Open dpark01 opened 8 years ago

dpark01 commented 8 years ago

Create a script that merges BAM files of unaligned reads together while also presenting the opportunity to rewrite certain bits of commonly rewritten metadata, like the sample name and library IDs. This is likely commonly invoked on things like depleted read BAM files to merge together data from multiple Illumina lanes. The command line arguments we expose should allow for an intuitive DNAnexus applet, which is what we are ultimately aiming for.

tomkinsc commented 8 years ago

We already have a wrapper around Picard's MergeSamFiles, so is this a matter of dumping the header, altering it, and calling samtools' reheader? Or do we need to change the read records as well?

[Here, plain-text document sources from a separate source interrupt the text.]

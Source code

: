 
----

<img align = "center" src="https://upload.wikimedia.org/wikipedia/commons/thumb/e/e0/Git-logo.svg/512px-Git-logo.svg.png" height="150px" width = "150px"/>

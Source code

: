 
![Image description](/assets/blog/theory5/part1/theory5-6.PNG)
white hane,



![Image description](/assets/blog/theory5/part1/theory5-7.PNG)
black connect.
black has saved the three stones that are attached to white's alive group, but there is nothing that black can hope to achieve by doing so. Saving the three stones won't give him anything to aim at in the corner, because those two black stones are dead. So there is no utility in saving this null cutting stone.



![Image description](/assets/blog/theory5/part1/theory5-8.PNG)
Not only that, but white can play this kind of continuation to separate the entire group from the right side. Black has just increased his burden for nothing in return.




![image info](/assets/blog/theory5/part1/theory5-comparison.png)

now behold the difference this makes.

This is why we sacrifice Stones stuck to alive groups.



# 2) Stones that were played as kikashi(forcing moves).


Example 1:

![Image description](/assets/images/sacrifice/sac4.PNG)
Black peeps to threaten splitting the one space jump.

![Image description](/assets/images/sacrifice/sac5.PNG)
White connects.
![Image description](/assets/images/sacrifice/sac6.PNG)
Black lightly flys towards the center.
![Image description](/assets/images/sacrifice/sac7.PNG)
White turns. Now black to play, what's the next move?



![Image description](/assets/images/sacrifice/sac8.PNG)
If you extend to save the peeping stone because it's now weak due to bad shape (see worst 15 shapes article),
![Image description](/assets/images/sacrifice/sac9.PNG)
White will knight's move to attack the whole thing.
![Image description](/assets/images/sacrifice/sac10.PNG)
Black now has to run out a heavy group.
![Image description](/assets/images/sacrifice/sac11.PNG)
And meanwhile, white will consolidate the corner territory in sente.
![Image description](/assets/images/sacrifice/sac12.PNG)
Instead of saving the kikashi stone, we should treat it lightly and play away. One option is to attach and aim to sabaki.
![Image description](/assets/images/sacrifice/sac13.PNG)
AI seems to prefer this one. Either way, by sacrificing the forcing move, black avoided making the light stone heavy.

dpark01 commented 8 years ago

So I'm thinking of some combination of read_utils.merge_bams and read_utils.reheader_bams. And doing it is not the hard part, but figuring out the right kind of UI to expose is the trickier part. Note that the current reheader_bams command takes a complicated parameter list as an input flat file. I think I'd prefer to expose ordered lists of argparse parameters and such.

Currently, in the snakemake based pipeline, this all happens automatically but it requires the user to specify way up front (before any computation even begins) all of those barcode files and such--and if they make any changes or corrections, they have to start all over from the beginning (demux).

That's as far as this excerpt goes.